Example
The following code constructs a diabolical directory that will result in graph traversal happening not once, but several times.
#!/usr/bin/env perl
use strict;
use warnings;
## Creating an example "Evil" directory to traverse.
use Test::TempDir::Tiny qw( tempdir );
use Path::Tiny qw( path );
my $dir = tempdir();
# Problem directories
path( $dir, "evil/*" )->mkpath;
path( $dir, "evil/*/starfile" )->touch;
path( $dir, "evil/**" )->mkpath;
path( $dir, "evil/**/doublestarfile" )->touch;
# Normal Files
path( $dir, "evil/child/deep" )->mkpath;
path( $dir, "evil/child" )->mkpath;
path( $dir, "evil/child/a" )->touch;
path( $dir, "evil/child/b" )->touch;
path( $dir, "evil/child/deep/a" )->touch;
path( $dir, "evil/child/deep/b" )->touch;
## Evil directory now constructed, emulated simplified recursion
## using glob
our $DEPTH = 0;
our $PAD = '';
sub list_files_recursively {
my ( $path ) = @_;
STDERR->print("${PAD}?: $path\n");
local $DEPTH = $DEPTH + 1;
local $PAD = ' ' x $DEPTH;
my @out;
###### DONT DO THIS ######
for my $leaf ( glob $path ) {
###### DONT DO THIS ######
if ( -d $leaf ) {
STDERR->print("${PAD}d: $leaf\n");
push @out, list_files_recursively( $leaf . '/*' );
}
else {
STDERR->print("${PAD}f: $leaf\n");
push @out, $leaf;
}
}
return @out;
}
for my $entry ( list_files_recursively( "$dir/*" ) ) {
print $entry . "\n";
}
print "Expected layout:\n";
system("find",$dir,"-type", "f" );
Executing this code will reveal list_files_recursively "visits" the same files multiple times.

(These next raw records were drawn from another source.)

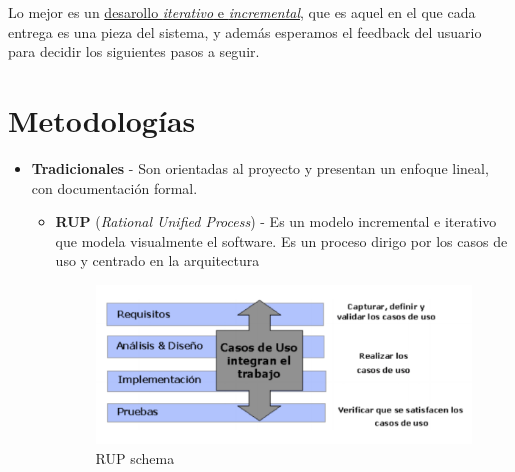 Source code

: Lo mejor es un \ul{desarollo \textit{iterativo} e \textit{incremental}}, que es aquel en el que cada entrega es una pieza del sistema, y además esperamos el feedback del usuario para decidir los siguientes pasos a seguir.

\section{Metodologías}

\begin{itemize}
   \item \textbf{Tradicionales} - Son orientadas al proyecto y presentan un enfoque lineal, con documentación formal.
   \begin{itemize}
   \item \textbf{RUP} (\textit{Rational Unified Process}) - Es un modelo incremental e iterativo que modela visualmente el software. Es un proceso dirigo por los casos de uso y centrado en la arquitectura\\
   \begin{figure}[htbp]
      \centering
      \includegraphics{images/07/rup.png}
      \caption{RUP schema}
      \label{fig:07/rup}
   \end{figure}


\end{itemize}
\end{itemize}
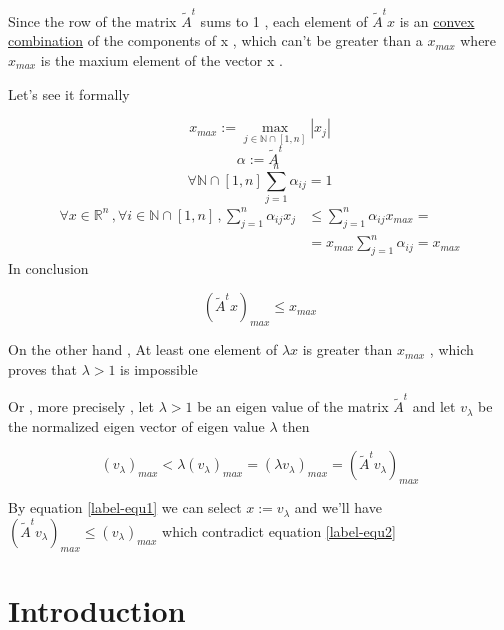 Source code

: \documentclass[9pt,twocolumn]{article}
\begin{document}
Since the row of the matrix \(\tilde{A}^t\) sums to 1 , each element of \(\tilde{A}^tx\) is an
\href{https://en.wikipedia.org/wiki/Convex\_combination}{convex combination} of the components of x , which can't be greater than a \(x_{max}\) where \(x_{max}\) is the maxium
element of the vector x .

Let's see it formally

\[
x_{max} := \max_{j\in\mathbb{N}\cap [1,n]}{|x_j|}
\]
\[
\alpha := \tilde{A}^t
\]
\[
\forall \mathbb{N}\cap [1,n] \sum_{j=1}^{n} \alpha_{ij} = 1
\]
\begin{align*}
\forall x\in \mathbb{R}^{n} \,, \forall i\in\mathbb{N}\cap [1,n]  \,, \sum_{j=1}^n\alpha _{ij} x_{j}  &\leq\sum_{j=1}^n \alpha_{ij}x_{max}= \\
                                                                    &=x_{max} \sum_{j=1}^{n} \alpha_{ij} = x_{max}
\end{align*}
In conclusion

\begin{equation}
\label{label-equ1}
(\tilde{A}^t x)_{max} \leq x_{max}
\end{equation}

On the other hand , At least one element of \(\lambda x\) is greater than \(x_{max}\) , which proves that
\(\lambda > 1\) is impossible

Or , more precisely , let \(\lambda > 1\) be an eigen value of the matrix
\(\tilde{A}^t\) and let \(v_{\lambda}\) be the normalized eigen vector of
eigen value \(\lambda\) then

\begin{equation}
\label{label-equ2}
(v_{\lambda})_{max} <
\lambda (v_{\lambda})_{max} =
( \lambda v_{\lambda} )_{max} =
( \tilde{A}^t v_{\lambda} )_{max}
\end{equation}

By equation \ref{label-equ1} we can select \(x:=v_{\lambda}\) and we'll have
\((\tilde{A}^t v_{\lambda})_{max} \leq (v_{\lambda})_{max}\) which contradict equation \ref{label-equ2}





\section*{Introduction}
\label{sec:orgeff8cc9}
\end{document}
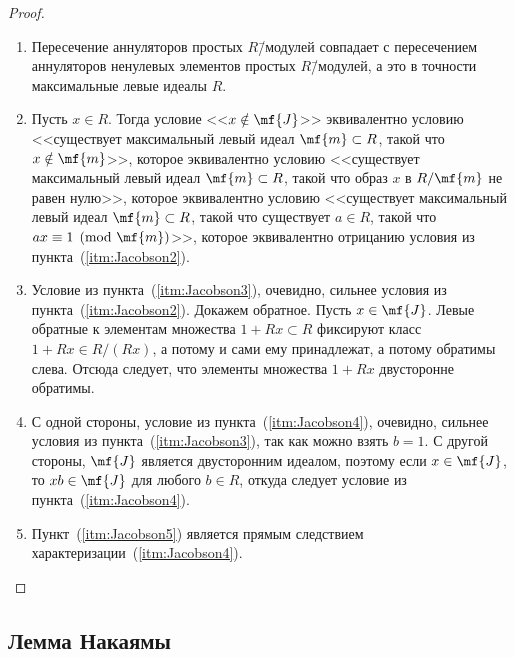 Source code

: \documentclass[
	extrafontsizes,
	11pt,
	hyphens,
]{memoir}
\begin{document}
\begin{proof}
~\begin{enumerate}[
	font=\upshape,
	label=\asbuk*),
	ref=\asbuk*,
	]
\item
Пересечение аннуляторов простых \(R\)\=/модулей совпадает с пересечением аннуляторов ненулевых элементов простых \(R\)\=/модулей, а это в точности максимальные левые идеалы \(R\).

\item
Пусть \(x \in R\). Тогда условие <<\(x \notin \mf{J}\)>> эквивалентно условию <<существует максимальный левый идеал \(\mf{m} \subset R\), такой что \(x \notin \mf{m}\)>>, которое эквивалентно условию <<существует максимальный левый идеал \(\mf{m} \subset R\), такой что образ \(x\) в \(R/\mf{m}\) не равен нулю>>, которое эквивалентно условию <<существует максимальный левый идеал \(\mf{m} \subset R\), такой что существует \(a \in R\), такой что \(ax \equiv 1 \pmod{\mf{m}}\)>>, которое эквивалентно отрицанию условия из пункта~(\ref{itm:Jacobson2}).

\item
Условие из пункта~(\ref{itm:Jacobson3}), очевидно, сильнее условия из пункта~(\ref{itm:Jacobson2}). Докажем обратное.
Пусть \(x \in \mf{J}\). Левые обратные к элементам множества \(1 + Rx \subset R\) фиксируют класс \(1 + Rx \in R / (Rx)\), а потому и сами ему принадлежат, а потому обратимы слева. Отсюда следует, что элементы множества \(1 + Rx\) двусторонне обратимы.

\item
С одной стороны, условие из пункта~(\ref{itm:Jacobson4}), очевидно, сильнее условия из пункта~(\ref{itm:Jacobson3}), так как можно взять \(b=1\).
С другой стороны, \(\mf{J}\) является двусторонним идеалом, поэтому если \(x \in \mf{J}\), то \(xb \in \mf{J}\) для любого \(b \in R\), откуда следует условие из пункта~(\ref{itm:Jacobson4}).

\item
Пункт~(\ref{itm:Jacobson5}) является прямым следствием характеризации~(\ref{itm:Jacobson4}).
\qedhere
\end{enumerate}
\end{proof}

\subsection{Лемма Накаямы}
\end{document}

Full output here omitted for brevity
The most important part is to note what happens when it tries to list the children of the directory called **
d: /tmp/7LYkL6zdrB/test_pl/default_1/evil/**
?: /tmp/7LYkL6zdrB/test_pl/default_1/evil/**/*
f: /tmp/7LYkL6zdrB/test_pl/default_1/evil/**/doublestarfile
f: /tmp/7LYkL6zdrB/test_pl/default_1/evil/*/starfile
f: /tmp/7LYkL6zdrB/test_pl/default_1/evil/child/a
f: /tmp/7LYkL6zdrB/test_pl/default_1/evil/child/b
d: /tmp/7LYkL6zdrB/test_pl/default_1/evil/child/deep
Yes, that's thinking "Hey, it looks like 'child/deep' is a child of **".
Which it really really isn't.
And there are probably plenty more glob rules that can be exploited here, * is just the most dangerous.
For instance, glob interprets spaces as token delimiters, so glob "a b" -> 2 entries, not 1.